PICATINNY ARSENAL, N.J. -- Often, when tragedy strikes such as in the case of an active shooter event, co-workers, friends, or family members will come forward and say, "We saw some signs, some strange behavior, but didn't think anything of it."

By the time unusual or suspicious conduct is reported, it is already too late.

The U.S. Army has been promoting a preventative measure in the iWatch program using slogan, "If you see something, say something."

Kathryn Cuff, Personnel Security Specialist, and Edward Kilduff, Industrial Security Specialist, both with Picatinny Arsenal's Directorate of Plans, Training, Mobilization, and Security, are concerned that supervisors may not always be reporting the actions of their employees, which could lead to problems down the road.

"There could be repercussions for supervisors failing to report derogatory information," Cuff said. "If a supervisor becomes aware of an arrest or a charge against one of their employees, they are required to ensure that the activity is reported. Whether or not the charge sticks or a penalty or sentence is handed down by a judge is a different matter, but the incident should be documented."

Not only should arrests or warrants be reported, but also unusual behaviors or patterns that occur in the workplace.

"It does not necessarily have to be a criminal to be reported," Cuff noted. "Supervisors are failing to document an employee's history. Then, when an office change or job change is made, there is no record. This leads to problems."

An eerily similar case to what Cuff described occurred at the Washington Navy Yard on Sep. 16, 2013.

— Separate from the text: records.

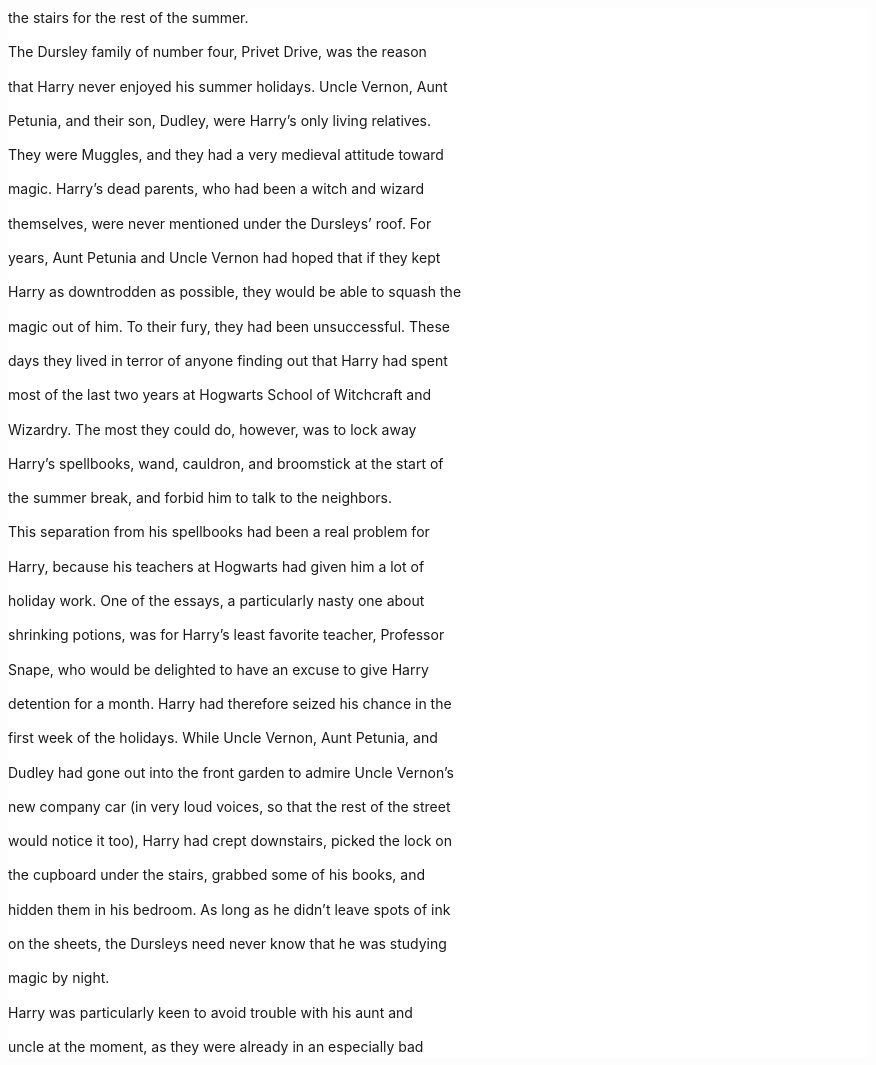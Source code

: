 the stairs for the rest of the summer.

The Dursley family of number four, Privet Drive, was the reason

that Harry never enjoyed his summer holidays. Uncle Vernon, Aunt

Petunia, and their son, Dudley, were Harry’s only living relatives.

They were Muggles, and they had a very medieval attitude toward

magic. Harry’s dead parents, who had been a witch and wizard

themselves, were never mentioned under the Dursleys’ roof. For

years, Aunt Petunia and Uncle Vernon had hoped that if they kept

Harry as downtrodden as possible, they would be able to squash the

magic out of him. To their fury, they had been unsuccessful. These

days they lived in terror of anyone finding out that Harry had spent

most of the last two years at Hogwarts School of Witchcraft and

Wizardry. The most they could do, however, was to lock away

Harry’s spellbooks, wand, cauldron, and broomstick at the start of

the summer break, and forbid him to talk to the neighbors.

This separation from his spellbooks had been a real problem for

Harry, because his teachers at Hogwarts had given him a lot of

holiday work. One of the essays, a particularly nasty one about

shrinking potions, was for Harry’s least favorite teacher, Professor

Snape, who would be delighted to have an excuse to give Harry

detention for a month. Harry had therefore seized his chance in the

first week of the holidays. While Uncle Vernon, Aunt Petunia, and



<a name="br10"></a> 

Dudley had gone out into the front garden to admire Uncle Vernon’s

new company car (in very loud voices, so that the rest of the street

would notice it too), Harry had crept downstairs, picked the lock on

the cupboard under the stairs, grabbed some of his books, and

hidden them in his bedroom. As long as he didn’t leave spots of ink

on the sheets, the Dursleys need never know that he was studying

magic by night.

Harry was particularly keen to avoid trouble with his aunt and

uncle at the moment, as they were already in an especially bad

That morning, lone gunman Aaron Alexis, 34, fatally shot 12 people and injured three others in a mass shooting at the headquarters of the Naval Sea Systems Command inside the Washington Navy Yard in Southeast Washington, D.C.

"Later, an investigation discovered that Alexis was observed by several people, including his supervisors, to behave in a way that raised concerns about his mental stability and presented indicators that he may cause harm to others," Kilduff said.

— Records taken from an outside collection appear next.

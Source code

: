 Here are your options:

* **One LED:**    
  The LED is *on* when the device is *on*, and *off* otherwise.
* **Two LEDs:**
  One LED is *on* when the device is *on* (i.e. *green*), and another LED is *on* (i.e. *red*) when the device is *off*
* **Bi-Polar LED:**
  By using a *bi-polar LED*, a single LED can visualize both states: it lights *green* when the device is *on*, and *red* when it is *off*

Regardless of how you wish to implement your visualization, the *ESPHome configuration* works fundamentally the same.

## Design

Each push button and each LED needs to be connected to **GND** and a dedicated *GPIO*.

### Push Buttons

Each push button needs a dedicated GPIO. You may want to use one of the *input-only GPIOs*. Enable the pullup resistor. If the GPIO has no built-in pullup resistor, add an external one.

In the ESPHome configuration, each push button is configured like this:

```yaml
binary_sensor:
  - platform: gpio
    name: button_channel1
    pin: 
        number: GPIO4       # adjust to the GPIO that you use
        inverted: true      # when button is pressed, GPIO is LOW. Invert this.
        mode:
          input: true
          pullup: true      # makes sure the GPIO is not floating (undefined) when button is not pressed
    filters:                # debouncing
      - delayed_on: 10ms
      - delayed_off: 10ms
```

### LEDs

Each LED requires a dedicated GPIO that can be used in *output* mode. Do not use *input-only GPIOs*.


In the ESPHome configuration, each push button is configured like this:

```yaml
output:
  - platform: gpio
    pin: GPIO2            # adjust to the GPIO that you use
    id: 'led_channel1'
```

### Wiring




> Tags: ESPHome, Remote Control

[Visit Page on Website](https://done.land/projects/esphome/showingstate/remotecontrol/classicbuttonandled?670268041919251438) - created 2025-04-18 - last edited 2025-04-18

The information was never reported to the government as required. Had this information been reported, properly adjudicated, and acted upon, Alexis' authorization to access secure facilities and information would have been revoked.

"The failure to report does not only happen in the government sector," Cuff said. "Even in the realm of contract employees, undocumented behavior and or cause for relief or termination often times goes undocumented and then the employee is hired by another agency. The cycle repeats itself."

Cuff and Kilduff say their intent is not to instill fear but to prevent unnecessary incidents from happening.

"Reporting does not necessarily have to have bad connotation. Not all reports lead to revocation of access," Cuff said.

ADJUDICATIVE GUIDELINES

When an investigation is complete, it is sent to a Central Adjudications Facility. An adjudicator at a facility will review all of the information, both "good" and "bad" (remember, the "whole person") and assess the information against the Federal Adjudicative Guidelines to decide if an employee is eligible for a clearance or position of trust.

If no significant adverse information turns up, the employee will be granted a clearance eligibility at the level requested by the agency. However, if significant, adverse material develops, it could mean that an employee's case will be delayed until additional information is gathered and facts are verified. Ultimately, an employee may be denied a clearance.

DISCOMFORT WITH REPORTING

"Not everyone will feel comfortable with reporting but it is something that needs to be done," Cuff said.

The initial reporting can come in the form of an email, phone call or visit to the security manager (Cuff). Contract employees need to notify the garrison's industrial security specialist (Kilduff).

Both Cuff and Kilduff have to provide updates through their chain of reporting every 90 days. The case does not need to be closed but periodic updates are required.

"I believe supervisors across the board take their responsibility to report suspicious behaviors way too lightly," Kilduff said. "Supervisors need to be reminded that in accordance with AR 380-67, paragraph 9-3, titled 'Supervisory Responsibility,' they are required to ensure all relevant information is reported to the local command security officials."

FURTHER GUIDANCE

A memorandum for all employees of the U.S. Army Armament Research, Development and Engineering Center was signed by Director John Hedderich in June 2015 and reinforces the responsibility to report outlined in AR 380-67.

A course is currently offered in the Army Learning Management System called "Managing Personnel with Clearances/Access to Classified Information," which provides details on the reporting responsibilities for supervisors.